One topic that they talked about was seed germination, and how knowledge of this not only helps farmers, but it can also help the home gardener. I enjoy growing lots of flowers, and I even grow some vegetables, fruits, and herbs on a small scale. For the experiment each one of the bloggers attending the Bean2Blog was given a ziplock bag, a heavy piece of paper that was moistened and folded into fourths, and 10 soybean seeds. We put the seeds inside the moistened paper, then placed them inside the ziplock bag with one corner left open. We were asked to bring them home, to put them in a warm place, and to check them after several days to see how many had sprouted. That was on Tuesday, and by Friday this is how mine looked.
If you look closely at my seeds, you can see that all 10 have sprouted for a 100% germination rate! This is exciting to me because from this I learned that you can check the quality of your seeds before you plant them.
I think this is a great way to find out if the seeds you plan to use are "good" seeds or "dud" seeds. Early in the spring this year I planted seeds from packets similar to these in two large patio containers. One container was for lettuce and the other was for spinach.

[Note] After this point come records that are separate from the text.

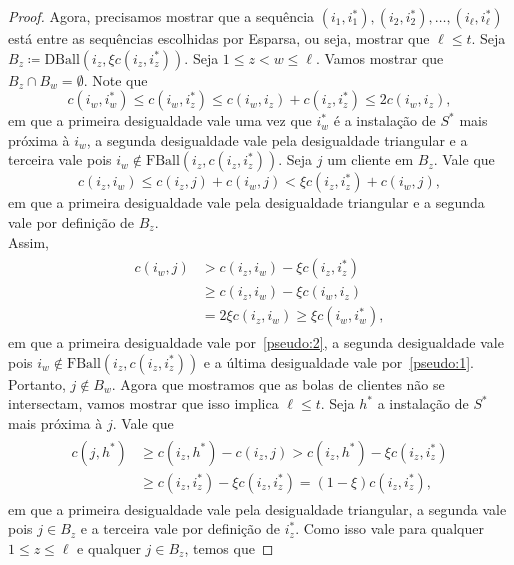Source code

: \begin{proof}
    Agora, precisamos mostrar que a sequência $(i_1,i_1^*), (i_2,i_2^*), \ldots, (i_{\ell},i_{\ell}^*)$ está entre as sequências escolhidas por {\sc Esparsa}, ou seja, mostrar que $\ell \leq t$. Seja ${B_z \coloneqq \text{DBall}(i_z,\xi c(i_z,i_z^*))}$. Seja $1 \leq z < w \leq \ell$. Vamos mostrar que $B_z \cap B_w = \emptyset$. 
    Note que 
    \begin{equation}
        c(i_w,i_w^*) \leq c(i_w,i_z^*) \leq c(i_w,i_z) + c(i_z,i_z^*) \leq 2 c(i_w,i_z), \label{pseudo:1}
    \end{equation}
    em que a primeira desigualdade vale uma vez que $i_w^*$ é a instalação de $S^*$ mais próxima à $i_w$, a segunda desigualdade vale pela desigualdade triangular e a terceira vale pois $i_w \not \in \text{FBall}(i_z,c(i_z,i_z^*))$. Seja $j$ um cliente em $B_z$.
    Vale que
    \begin{equation}
        c(i_z,i_w) \leq c(i_z,j) + c(i_w,j) < \xi c(i_z,i_z^*) + c(i_w,j), \label{pseudo:2}
    \end{equation}
    em que a primeira desigualdade vale pela desigualdade triangular e a segunda vale por definição de $B_z$. \\
    Assim,
        \begin{align}
            \begin{split}\nonumber
        c(i_w,j) &> c(i_z,i_w) - \xi c(i_z,i_z^*) \\
        &\geq c(i_z,i_w) - \xi c (i_w,i_z) \\
        &= 2\xi c(i_z,i_w) \geq \xi c(i_w,i_w^*),
            \end{split}
        \end{align}
    em que a primeira desigualdade vale por~\eqref{pseudo:2}, a segunda desigualdade vale pois ${i_w \not \in \text{FBall}(i_z,c(i_z,i_z^*))}$ e a última desigualdade vale por~\eqref{pseudo:1}.
    Portanto, $j \not \in B_w$. Agora que mostramos que as bolas de clientes não se intersectam, vamos mostrar que isso implica $\ell \leq t$. Seja $h^*$ a instalação de $S^*$ mais próxima à $j$. Vale que
        \begin{align}
            \begin{split} \nonumber
            c(j,h^*) &\geq c(i_z,h^*) - c(i_z,j) > c(i_z,h^*) - \xi c(i_z,i_z^*) \\
            &\geq c(i_z,i_z^*) - \xi c(i_z,i_z^*) = (1 - \xi) c(i_z,i_z^*),
            \end{split}
        \end{align}
    em que a primeira desigualdade vale pela desigualdade triangular, a segunda vale pois $j \in B_z$ e a terceira vale por definição de $i_z^*$. Como isso vale para qualquer $1 \leq z\leq \ell$ e qualquer $j \in B_z$, temos que

\end{proof}
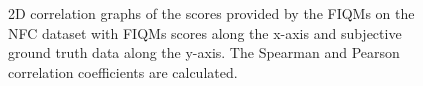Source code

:\begin{figure}[h]
\centering
    \caption{2D correlation graphs of the scores provided by the FIQMs on the NFC dataset with FIQMs scores along the x-axis and subjective ground truth data along the y-axis. The Spearman and Pearson correlation coefficients are calculated.}
    \label{fig:ourDS1corr}
\end{figure}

The lettuce came up everywhere the seeds fell, but the spinach was very spaced, skippy and sparse. If I had tested my seeds for germination rate in advance of planting I would have known that I needed to use more spinach seeds than the directions indicated, and I could have avoided such a disappointing crop.

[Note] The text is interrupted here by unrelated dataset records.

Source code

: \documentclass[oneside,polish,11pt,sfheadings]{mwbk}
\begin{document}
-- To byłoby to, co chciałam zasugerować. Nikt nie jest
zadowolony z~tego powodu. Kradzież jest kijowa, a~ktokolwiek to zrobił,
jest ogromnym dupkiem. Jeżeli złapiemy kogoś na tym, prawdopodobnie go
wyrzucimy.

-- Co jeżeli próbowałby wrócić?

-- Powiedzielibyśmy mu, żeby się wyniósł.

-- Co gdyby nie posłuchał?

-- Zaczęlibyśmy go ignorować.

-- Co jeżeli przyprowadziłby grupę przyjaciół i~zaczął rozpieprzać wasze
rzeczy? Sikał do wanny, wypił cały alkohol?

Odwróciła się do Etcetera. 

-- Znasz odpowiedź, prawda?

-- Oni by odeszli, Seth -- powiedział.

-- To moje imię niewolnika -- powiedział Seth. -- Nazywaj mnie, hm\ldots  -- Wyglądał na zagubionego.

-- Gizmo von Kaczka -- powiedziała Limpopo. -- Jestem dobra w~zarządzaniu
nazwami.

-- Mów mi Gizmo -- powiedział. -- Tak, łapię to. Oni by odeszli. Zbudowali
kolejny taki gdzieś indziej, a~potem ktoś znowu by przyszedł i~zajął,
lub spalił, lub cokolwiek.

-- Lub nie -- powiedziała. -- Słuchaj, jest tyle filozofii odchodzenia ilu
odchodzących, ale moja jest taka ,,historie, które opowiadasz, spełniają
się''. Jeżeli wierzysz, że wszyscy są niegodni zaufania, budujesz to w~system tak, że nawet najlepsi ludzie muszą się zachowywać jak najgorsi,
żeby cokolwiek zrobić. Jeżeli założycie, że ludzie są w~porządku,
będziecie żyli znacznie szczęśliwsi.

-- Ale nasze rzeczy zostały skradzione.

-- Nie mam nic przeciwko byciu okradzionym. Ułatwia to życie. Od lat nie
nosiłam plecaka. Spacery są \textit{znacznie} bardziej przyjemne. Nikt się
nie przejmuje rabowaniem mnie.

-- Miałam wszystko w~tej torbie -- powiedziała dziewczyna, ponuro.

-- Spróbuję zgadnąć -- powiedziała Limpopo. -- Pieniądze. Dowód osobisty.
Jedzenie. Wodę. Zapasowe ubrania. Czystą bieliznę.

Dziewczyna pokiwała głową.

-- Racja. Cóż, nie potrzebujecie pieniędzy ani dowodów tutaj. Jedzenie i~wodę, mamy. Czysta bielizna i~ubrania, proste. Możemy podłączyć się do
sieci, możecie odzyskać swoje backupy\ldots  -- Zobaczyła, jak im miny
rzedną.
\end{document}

This germination rate test would be a fun way to get your school-age children involved in gardening too. Let them set up the tests and calculate the germination rate for you (even very young children can count sprouted beans), then let them help you plant the seeds.
Kimberly and Faye had several other useful ideas for us, and one was how to make your own skin softening balm. I'll be sharing their recipe for that in a post soon.